**DATA LISTING:**
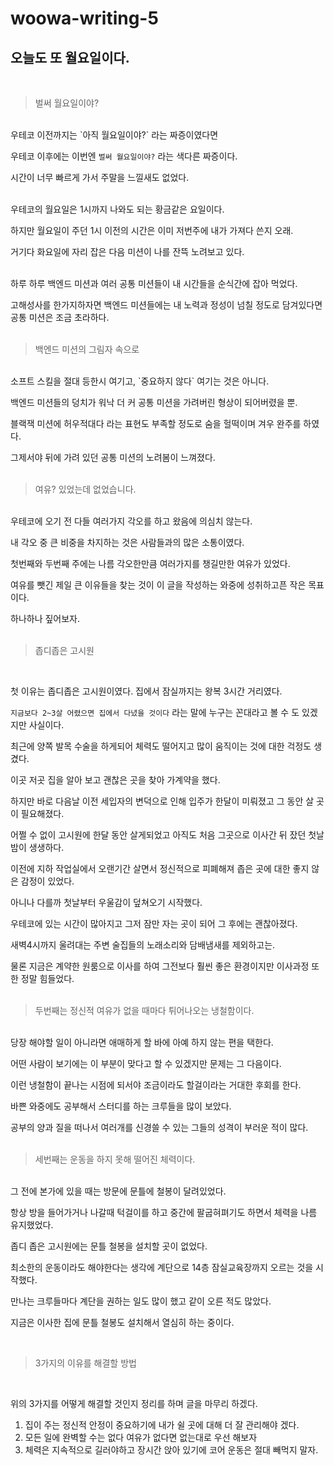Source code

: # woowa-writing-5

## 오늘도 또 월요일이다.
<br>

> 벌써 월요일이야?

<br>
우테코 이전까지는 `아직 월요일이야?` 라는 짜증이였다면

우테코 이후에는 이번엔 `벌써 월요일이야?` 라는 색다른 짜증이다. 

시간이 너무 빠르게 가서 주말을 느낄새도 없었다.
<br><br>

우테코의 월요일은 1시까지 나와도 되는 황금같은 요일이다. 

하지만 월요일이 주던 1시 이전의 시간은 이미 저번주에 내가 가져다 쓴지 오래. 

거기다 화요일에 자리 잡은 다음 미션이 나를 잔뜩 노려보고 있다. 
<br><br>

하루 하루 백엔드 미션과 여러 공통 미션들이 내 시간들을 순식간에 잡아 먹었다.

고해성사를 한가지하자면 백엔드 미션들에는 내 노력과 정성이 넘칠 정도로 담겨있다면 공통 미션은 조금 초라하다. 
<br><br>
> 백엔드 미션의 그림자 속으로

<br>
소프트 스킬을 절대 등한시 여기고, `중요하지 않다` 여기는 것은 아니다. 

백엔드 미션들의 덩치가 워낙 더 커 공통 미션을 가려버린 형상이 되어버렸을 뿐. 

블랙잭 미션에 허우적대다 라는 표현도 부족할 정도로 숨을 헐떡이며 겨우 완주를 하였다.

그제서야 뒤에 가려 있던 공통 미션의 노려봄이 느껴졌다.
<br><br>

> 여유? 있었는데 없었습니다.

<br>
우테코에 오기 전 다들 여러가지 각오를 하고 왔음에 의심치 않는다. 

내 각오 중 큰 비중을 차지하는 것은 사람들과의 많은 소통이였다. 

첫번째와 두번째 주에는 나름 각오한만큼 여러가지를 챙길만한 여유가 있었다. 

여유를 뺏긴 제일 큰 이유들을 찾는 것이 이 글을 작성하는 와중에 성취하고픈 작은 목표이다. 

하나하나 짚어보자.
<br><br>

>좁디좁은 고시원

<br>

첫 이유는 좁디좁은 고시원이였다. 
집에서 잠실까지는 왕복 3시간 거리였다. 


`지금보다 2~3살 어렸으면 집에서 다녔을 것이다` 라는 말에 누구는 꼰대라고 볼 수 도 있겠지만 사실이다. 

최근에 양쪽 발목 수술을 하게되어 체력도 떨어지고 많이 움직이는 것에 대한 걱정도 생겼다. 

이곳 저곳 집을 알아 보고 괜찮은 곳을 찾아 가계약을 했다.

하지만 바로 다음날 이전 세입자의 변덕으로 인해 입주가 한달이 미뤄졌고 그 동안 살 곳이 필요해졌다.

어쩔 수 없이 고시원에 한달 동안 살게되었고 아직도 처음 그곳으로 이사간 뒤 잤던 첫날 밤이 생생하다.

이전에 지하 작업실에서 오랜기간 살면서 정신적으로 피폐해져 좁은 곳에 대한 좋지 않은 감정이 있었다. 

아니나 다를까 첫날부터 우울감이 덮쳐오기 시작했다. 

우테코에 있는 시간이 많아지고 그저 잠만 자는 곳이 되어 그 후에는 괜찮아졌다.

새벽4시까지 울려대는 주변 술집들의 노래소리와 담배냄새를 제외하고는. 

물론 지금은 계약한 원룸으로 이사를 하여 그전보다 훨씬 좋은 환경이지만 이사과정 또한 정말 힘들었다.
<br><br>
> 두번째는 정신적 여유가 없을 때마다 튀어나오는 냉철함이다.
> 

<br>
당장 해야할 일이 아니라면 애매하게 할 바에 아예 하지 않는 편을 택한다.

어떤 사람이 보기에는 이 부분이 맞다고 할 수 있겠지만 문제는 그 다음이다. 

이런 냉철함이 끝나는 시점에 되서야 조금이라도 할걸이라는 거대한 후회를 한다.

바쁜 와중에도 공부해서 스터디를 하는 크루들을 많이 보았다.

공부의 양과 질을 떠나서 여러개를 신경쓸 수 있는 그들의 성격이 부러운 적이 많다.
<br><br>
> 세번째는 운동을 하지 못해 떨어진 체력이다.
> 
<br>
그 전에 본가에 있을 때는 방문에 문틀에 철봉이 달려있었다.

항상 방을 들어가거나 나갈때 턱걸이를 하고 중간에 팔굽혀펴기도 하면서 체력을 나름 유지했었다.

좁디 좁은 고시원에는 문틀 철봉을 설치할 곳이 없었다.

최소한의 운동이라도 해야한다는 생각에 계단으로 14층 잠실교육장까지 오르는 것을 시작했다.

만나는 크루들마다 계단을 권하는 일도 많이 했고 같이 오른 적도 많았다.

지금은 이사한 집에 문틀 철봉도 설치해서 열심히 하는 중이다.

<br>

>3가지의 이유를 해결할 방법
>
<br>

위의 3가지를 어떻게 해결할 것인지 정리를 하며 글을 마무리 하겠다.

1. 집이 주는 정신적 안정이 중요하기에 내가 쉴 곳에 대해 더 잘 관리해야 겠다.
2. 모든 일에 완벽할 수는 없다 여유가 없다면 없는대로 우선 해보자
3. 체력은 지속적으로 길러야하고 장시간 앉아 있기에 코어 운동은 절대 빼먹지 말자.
...
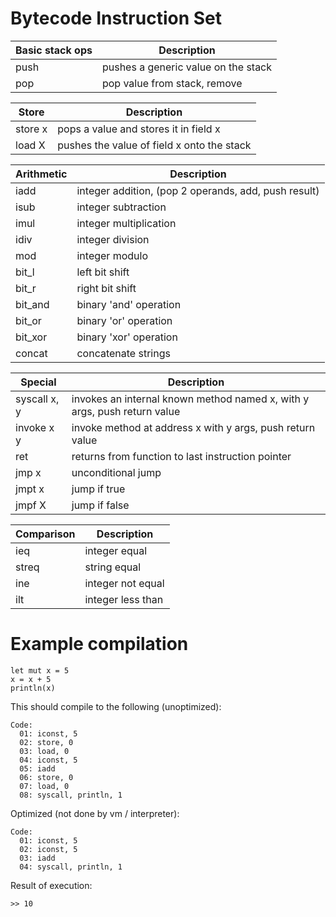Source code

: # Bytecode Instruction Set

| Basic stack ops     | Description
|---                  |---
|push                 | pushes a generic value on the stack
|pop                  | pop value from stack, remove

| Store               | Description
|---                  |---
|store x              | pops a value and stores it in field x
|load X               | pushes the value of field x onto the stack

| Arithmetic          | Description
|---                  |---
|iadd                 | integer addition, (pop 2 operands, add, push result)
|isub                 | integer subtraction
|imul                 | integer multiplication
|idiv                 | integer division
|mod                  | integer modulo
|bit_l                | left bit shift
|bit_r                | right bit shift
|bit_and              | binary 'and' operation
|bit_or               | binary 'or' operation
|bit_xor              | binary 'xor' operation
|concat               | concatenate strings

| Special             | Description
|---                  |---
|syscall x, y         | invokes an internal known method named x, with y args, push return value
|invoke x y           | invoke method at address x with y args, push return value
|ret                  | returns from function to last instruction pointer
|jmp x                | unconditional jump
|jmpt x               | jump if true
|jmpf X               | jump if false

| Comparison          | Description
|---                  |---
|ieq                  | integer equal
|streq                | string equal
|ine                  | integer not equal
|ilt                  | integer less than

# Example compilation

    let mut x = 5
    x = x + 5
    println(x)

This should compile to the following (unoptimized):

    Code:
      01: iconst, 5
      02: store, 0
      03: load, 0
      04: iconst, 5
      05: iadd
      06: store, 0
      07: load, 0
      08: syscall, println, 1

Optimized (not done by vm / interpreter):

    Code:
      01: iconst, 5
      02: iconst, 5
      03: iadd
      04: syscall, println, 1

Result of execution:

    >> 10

**TASK ITEM:**
The lines above from the one with "아니나 다를까 첫날부터 우울감이 덮쳐오기 시작했다." through the one with "위의 3가지를 어떻게 해결할 것인지 정리를 하며 글을 마무리 하겠다." are to be duplicated exactly, ends included, with nothing added.

**ANSWER AREA:**
아니나 다를까 첫날부터 우울감이 덮쳐오기 시작했다. 

우테코에 있는 시간이 많아지고 그저 잠만 자는 곳이 되어 그 후에는 괜찮아졌다.

새벽4시까지 울려대는 주변 술집들의 노래소리와 담배냄새를 제외하고는. 

물론 지금은 계약한 원룸으로 이사를 하여 그전보다 훨씬 좋은 환경이지만 이사과정 또한 정말 힘들었다.
<br><br>
> 두번째는 정신적 여유가 없을 때마다 튀어나오는 냉철함이다.
> 

<br>
당장 해야할 일이 아니라면 애매하게 할 바에 아예 하지 않는 편을 택한다.

어떤 사람이 보기에는 이 부분이 맞다고 할 수 있겠지만 문제는 그 다음이다. 

이런 냉철함이 끝나는 시점에 되서야 조금이라도 할걸이라는 거대한 후회를 한다.

바쁜 와중에도 공부해서 스터디를 하는 크루들을 많이 보았다.

공부의 양과 질을 떠나서 여러개를 신경쓸 수 있는 그들의 성격이 부러운 적이 많다.
<br><br>
> 세번째는 운동을 하지 못해 떨어진 체력이다.
> 
<br>
그 전에 본가에 있을 때는 방문에 문틀에 철봉이 달려있었다.

항상 방을 들어가거나 나갈때 턱걸이를 하고 중간에 팔굽혀펴기도 하면서 체력을 나름 유지했었다.

좁디 좁은 고시원에는 문틀 철봉을 설치할 곳이 없었다.

최소한의 운동이라도 해야한다는 생각에 계단으로 14층 잠실교육장까지 오르는 것을 시작했다.

만나는 크루들마다 계단을 권하는 일도 많이 했고 같이 오른 적도 많았다.

지금은 이사한 집에 문틀 철봉도 설치해서 열심히 하는 중이다.

<br>

>3가지의 이유를 해결할 방법
>
<br>

위의 3가지를 어떻게 해결할 것인지 정리를 하며 글을 마무리 하겠다.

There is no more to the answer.